The new is quite different from the old, however. Within the socioeconomic realm, Birkin (1996) has described how the current generation of spatial interaction models, for example, seeks only to model limited (in terms of spatial extent, time frame and attribute range) aspects of urban sub-systems. This in part reflects secular trends in all developed societies away from system-wide planning, yet it also reflects a profound reappraisal of what we now consider to be the appropriate domain and capability of analytical models. Today’s urban models are much more data-rich in two respects. First, the revolution in the supply and availability of geographical information means that data no longer represent coarse zonal aggregations, and thus that the data model of spatial distributions bears a closer correspondence with reality. Second, the first generation of urban models used data derived exclusively from public sector sources and which were thus restricted to the limited range of variables of interest to officialdom. Whilst such data can be used, singly or in combination, to create crude indicators of human behaviour and activity patterns, such indicators bear at best a very imperfect correspondence with reality.
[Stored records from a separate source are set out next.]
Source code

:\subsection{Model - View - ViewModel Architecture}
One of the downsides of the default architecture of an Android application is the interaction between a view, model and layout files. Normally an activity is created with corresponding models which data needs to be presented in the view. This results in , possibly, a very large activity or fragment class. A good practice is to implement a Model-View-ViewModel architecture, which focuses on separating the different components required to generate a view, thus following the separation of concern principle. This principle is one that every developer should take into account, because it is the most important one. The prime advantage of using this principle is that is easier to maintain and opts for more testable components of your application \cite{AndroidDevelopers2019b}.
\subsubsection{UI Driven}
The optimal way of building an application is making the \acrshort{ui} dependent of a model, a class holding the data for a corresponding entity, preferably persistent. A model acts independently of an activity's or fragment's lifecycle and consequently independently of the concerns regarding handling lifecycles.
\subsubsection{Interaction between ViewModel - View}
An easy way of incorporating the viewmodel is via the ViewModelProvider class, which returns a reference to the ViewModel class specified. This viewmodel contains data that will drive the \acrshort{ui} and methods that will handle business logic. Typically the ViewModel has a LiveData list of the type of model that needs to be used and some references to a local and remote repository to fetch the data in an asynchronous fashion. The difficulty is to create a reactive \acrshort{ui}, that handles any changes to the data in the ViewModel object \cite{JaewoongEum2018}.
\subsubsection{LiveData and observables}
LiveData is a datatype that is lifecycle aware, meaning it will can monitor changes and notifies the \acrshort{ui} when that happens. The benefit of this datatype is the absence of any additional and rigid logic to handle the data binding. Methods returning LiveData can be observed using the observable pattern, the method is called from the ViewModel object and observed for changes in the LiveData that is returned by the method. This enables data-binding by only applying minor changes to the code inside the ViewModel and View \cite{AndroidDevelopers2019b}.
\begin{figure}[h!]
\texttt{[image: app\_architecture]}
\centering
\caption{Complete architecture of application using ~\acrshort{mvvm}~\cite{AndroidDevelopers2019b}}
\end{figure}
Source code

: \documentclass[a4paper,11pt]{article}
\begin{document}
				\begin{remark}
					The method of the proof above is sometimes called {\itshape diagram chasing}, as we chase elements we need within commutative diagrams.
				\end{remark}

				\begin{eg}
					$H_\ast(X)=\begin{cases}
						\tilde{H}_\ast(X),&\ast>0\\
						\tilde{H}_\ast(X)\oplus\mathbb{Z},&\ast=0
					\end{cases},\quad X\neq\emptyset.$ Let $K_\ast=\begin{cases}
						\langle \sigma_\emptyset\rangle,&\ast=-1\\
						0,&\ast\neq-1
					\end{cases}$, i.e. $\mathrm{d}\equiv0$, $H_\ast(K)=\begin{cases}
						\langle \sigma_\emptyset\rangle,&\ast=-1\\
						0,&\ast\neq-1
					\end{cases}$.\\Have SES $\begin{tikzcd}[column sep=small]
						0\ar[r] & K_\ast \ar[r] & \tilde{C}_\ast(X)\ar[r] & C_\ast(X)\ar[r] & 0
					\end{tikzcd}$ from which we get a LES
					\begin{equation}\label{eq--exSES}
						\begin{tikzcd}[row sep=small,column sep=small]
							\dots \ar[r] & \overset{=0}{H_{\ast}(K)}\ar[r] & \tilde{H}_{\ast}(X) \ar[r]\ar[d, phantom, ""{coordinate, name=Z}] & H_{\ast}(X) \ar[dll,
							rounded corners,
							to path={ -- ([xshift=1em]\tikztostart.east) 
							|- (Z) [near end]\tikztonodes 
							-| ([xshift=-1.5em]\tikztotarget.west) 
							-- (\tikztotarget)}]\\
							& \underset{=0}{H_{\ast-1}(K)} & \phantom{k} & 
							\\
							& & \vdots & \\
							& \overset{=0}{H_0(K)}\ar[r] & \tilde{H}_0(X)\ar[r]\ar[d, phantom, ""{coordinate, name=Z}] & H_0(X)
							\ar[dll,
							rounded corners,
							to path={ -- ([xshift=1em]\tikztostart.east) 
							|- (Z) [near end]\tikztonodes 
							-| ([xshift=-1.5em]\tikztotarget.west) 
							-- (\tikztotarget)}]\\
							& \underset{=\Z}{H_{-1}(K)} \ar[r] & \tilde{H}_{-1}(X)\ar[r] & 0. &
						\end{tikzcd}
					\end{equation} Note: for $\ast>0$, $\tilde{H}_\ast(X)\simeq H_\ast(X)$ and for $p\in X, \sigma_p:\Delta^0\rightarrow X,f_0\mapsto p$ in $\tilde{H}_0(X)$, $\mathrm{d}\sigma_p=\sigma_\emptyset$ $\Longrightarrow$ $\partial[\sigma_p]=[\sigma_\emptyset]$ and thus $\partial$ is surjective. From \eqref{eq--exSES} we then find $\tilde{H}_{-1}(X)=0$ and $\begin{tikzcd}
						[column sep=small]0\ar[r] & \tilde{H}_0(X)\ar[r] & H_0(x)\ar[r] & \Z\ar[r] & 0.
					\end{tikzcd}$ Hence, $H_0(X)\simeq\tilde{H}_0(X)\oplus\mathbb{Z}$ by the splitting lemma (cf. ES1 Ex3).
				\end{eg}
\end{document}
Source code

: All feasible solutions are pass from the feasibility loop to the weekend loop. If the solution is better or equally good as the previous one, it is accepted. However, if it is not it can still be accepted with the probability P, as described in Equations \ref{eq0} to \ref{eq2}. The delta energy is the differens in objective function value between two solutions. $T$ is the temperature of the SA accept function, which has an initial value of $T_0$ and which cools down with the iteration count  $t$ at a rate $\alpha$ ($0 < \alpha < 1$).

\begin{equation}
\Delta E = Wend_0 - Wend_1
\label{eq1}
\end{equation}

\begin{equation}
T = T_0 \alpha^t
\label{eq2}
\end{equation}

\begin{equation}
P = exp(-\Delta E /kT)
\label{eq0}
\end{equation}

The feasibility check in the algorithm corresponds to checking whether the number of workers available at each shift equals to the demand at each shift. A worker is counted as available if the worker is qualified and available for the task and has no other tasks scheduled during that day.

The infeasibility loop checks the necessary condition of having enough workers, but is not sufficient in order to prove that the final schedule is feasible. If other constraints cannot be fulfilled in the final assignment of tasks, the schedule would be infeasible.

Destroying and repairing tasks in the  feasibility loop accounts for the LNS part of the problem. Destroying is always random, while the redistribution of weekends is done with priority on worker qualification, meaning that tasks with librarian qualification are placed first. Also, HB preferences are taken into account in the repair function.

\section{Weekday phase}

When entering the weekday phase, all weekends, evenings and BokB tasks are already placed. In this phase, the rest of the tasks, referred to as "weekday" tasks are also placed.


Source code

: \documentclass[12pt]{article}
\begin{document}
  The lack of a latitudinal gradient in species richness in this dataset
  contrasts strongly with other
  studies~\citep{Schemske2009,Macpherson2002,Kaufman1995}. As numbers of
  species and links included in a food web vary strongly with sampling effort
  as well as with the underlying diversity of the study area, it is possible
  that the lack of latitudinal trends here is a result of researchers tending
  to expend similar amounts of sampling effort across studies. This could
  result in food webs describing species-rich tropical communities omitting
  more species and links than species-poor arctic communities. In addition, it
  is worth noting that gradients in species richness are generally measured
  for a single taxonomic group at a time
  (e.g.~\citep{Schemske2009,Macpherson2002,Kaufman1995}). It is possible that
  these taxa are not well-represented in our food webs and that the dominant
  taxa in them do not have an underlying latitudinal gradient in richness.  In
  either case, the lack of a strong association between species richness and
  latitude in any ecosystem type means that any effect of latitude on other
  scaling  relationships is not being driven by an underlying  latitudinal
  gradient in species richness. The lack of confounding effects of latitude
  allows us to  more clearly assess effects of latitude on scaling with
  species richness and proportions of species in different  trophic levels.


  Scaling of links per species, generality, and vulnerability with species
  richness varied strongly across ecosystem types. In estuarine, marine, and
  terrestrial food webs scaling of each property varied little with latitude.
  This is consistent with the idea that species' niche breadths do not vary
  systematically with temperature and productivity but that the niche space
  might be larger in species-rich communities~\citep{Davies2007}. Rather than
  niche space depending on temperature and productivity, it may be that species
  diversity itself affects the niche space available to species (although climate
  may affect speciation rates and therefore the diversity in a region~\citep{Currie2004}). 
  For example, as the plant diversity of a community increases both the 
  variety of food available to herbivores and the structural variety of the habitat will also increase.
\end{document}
Within the socioeconomic realm, the present status of modelling is rather ambiguous. Within academia, disenchantment with urban modelling leaves it as an area of activity with a significantly reduced real share of intellectual activity compared to, say, twenty years ago. Business applications of data-rich partial models of components of urban systems are buoyant, and today client repeat purchases provide vindication of the validity of spatial interaction and other modelling approaches. Within planning, there has never been a greater need for accurate data and analytical models of urban systems, because the rate, scale, and pace of change has never been greater. Yet, in the UK at least, there is disquiet about the ‘predict and provide’ approach to planning which has hitherto been based upon aggregate modelling approaches.
2.3 Model linkage: towards a new perspective?
The linear project design presumed that resources were available for
a linear, vertically integrated sequence of events. Today’s research environment
is much less straightforward. The strictures of public expenditure make
it less likely that large-scale purpose-specific research will be funded,
while information commerce makes it less than unequivocal that the best
secondary data will be available. Yet data warehouses are bursting with
data that might be combined to create richer profiles of landscapes, morphologies,
households, and activity patterns than have ever been created before. While
the developing geocomputation paradigm presents us with some ‘brute force’
mechanisms for searching out generalisations from large and complex datasets,
we may have no way of knowing whether such generalisations hold any scientific
validity.
A negative view of this research environment would suggest that a price has been put on scientific truth that lies beyond the budget of many researchers. There is some truth in this, yet economic imperatives need also to be viewed in their technological context. In truth, as our retrospective of urban modelling above has illustrated, data collected through the linear project design did not provide a panacea in practice. Today’s digital data infrastructure is more detailed, relevant, and up-to-date than ever before. The problem is that this infrastructure is also more piecemeal, and hence possibly ill-founded and unsafe.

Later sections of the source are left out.